▶ [Exercise data]

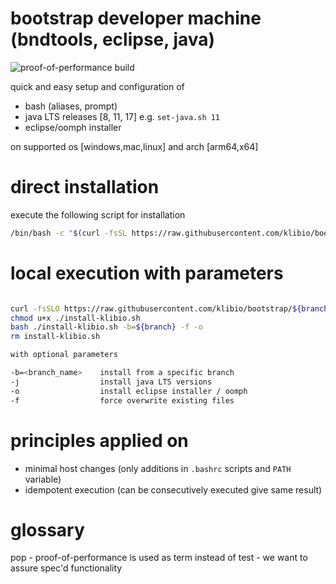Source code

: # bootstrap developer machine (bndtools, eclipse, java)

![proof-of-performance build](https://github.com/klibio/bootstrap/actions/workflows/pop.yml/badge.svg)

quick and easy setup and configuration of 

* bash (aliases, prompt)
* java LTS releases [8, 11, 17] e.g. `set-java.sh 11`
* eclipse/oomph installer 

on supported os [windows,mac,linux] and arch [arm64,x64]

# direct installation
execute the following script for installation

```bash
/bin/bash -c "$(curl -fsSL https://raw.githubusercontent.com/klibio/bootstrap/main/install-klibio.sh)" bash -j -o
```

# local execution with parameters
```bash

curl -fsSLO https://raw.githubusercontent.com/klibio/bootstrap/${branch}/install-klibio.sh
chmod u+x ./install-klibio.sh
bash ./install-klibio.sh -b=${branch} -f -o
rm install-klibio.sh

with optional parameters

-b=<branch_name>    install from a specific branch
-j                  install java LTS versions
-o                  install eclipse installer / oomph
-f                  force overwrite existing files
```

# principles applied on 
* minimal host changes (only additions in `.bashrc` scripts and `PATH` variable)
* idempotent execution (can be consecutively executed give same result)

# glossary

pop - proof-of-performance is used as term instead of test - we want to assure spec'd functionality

▶ [Problem statement] What lines in the material above hold the string "curl"? List them.

▶ [Answer space]
/bin/bash -c "$(curl -fsSL https://raw.githubusercontent.com/klibio/bootstrap/main/install-klibio.sh)" bash -j -o
curl -fsSLO https://raw.githubusercontent.com/klibio/bootstrap/${branch}/install-klibio.sh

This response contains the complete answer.